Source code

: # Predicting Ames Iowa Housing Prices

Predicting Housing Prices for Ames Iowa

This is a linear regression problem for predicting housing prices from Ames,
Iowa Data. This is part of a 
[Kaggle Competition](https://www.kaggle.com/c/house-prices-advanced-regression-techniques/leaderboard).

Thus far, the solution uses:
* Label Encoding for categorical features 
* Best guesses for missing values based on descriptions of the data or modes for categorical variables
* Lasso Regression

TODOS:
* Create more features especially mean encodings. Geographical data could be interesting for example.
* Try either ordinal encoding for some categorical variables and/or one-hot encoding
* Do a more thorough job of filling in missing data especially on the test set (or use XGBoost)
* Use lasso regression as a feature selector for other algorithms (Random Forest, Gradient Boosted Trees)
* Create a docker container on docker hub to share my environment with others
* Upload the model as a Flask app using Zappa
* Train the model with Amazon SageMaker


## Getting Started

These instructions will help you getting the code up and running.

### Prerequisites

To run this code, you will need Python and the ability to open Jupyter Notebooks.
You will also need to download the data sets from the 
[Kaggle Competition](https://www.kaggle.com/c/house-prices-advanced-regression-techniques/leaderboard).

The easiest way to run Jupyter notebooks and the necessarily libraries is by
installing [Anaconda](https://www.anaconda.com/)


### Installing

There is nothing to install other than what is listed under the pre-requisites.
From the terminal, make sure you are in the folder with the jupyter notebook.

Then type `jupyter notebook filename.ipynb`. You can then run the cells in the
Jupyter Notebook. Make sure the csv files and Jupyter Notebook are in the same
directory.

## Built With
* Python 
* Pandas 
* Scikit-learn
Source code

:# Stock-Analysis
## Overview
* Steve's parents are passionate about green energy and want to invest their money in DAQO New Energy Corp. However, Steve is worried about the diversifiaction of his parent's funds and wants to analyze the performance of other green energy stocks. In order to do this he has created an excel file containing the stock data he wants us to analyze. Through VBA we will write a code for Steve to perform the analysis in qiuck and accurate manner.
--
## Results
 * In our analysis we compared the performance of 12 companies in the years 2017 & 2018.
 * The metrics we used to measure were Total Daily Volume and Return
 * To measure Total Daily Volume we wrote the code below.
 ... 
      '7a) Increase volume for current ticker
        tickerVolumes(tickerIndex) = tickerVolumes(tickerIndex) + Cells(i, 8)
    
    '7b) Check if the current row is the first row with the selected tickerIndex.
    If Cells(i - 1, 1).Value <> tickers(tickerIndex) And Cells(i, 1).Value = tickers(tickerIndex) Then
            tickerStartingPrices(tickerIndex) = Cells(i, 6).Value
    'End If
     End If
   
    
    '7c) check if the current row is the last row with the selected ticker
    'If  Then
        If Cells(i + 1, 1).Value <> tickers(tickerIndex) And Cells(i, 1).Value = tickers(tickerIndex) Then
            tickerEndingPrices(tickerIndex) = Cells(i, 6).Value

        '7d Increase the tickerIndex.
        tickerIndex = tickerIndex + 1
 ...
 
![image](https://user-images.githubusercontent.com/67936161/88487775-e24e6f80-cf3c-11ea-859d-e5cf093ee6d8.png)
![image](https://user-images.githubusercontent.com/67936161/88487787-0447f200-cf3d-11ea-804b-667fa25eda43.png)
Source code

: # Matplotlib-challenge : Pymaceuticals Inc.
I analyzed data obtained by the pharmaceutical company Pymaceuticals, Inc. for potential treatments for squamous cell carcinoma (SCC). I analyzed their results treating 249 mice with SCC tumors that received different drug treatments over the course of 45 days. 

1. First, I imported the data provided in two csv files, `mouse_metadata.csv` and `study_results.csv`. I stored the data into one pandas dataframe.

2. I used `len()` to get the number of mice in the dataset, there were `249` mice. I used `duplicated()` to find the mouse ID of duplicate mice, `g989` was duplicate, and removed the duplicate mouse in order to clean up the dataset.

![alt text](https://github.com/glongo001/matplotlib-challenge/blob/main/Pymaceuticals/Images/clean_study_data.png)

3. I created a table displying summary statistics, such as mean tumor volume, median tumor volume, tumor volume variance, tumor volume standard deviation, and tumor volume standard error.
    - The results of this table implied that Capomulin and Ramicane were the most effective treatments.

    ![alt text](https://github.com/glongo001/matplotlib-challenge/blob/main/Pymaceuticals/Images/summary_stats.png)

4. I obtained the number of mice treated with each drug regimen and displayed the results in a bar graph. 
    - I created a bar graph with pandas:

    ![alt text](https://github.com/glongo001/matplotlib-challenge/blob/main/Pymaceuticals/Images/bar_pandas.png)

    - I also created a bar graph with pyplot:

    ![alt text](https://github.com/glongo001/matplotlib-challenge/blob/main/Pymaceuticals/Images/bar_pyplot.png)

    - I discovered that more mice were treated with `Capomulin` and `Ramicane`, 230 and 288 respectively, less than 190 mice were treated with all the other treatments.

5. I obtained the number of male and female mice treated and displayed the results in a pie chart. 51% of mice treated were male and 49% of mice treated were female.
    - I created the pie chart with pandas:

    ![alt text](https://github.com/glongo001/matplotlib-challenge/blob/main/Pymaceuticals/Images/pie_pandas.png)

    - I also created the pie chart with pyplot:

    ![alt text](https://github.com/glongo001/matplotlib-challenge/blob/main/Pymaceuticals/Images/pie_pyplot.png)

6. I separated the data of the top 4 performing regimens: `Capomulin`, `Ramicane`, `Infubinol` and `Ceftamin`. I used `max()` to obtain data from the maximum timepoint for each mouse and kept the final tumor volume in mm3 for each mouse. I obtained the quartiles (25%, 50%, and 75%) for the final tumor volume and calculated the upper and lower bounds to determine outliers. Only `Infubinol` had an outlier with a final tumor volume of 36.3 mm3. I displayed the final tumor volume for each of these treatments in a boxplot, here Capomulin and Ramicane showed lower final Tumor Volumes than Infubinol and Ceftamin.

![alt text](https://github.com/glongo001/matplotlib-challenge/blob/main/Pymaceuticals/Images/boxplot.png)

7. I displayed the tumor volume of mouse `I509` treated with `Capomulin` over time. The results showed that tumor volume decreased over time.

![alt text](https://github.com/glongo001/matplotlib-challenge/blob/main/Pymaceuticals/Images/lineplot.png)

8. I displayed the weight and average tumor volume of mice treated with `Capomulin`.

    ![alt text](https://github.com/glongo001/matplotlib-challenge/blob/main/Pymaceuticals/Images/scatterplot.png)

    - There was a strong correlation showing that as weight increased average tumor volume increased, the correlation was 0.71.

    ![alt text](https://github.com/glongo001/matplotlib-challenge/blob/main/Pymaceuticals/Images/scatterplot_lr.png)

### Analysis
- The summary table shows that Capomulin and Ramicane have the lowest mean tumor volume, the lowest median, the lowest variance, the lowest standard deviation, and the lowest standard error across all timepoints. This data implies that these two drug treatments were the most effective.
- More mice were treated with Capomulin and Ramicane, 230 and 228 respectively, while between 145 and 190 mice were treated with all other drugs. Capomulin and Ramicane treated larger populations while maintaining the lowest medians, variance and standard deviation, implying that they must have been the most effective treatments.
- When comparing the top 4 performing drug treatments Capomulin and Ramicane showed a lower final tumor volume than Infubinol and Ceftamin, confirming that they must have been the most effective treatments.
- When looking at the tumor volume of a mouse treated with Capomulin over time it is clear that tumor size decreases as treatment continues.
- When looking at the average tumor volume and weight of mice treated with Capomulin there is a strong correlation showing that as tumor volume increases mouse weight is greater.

> EXERCISE DESCRIPTION:
Search the material for the word "error" and copy every matching line.

> SOLVED PROBLEM:
3. I created a table displying summary statistics, such as mean tumor volume, median tumor volume, tumor volume variance, tumor volume standard deviation, and tumor volume standard error.
- The summary table shows that Capomulin and Ramicane have the lowest mean tumor volume, the lowest median, the lowest variance, the lowest standard deviation, and the lowest standard error across all timepoints. This data implies that these two drug treatments were the most effective.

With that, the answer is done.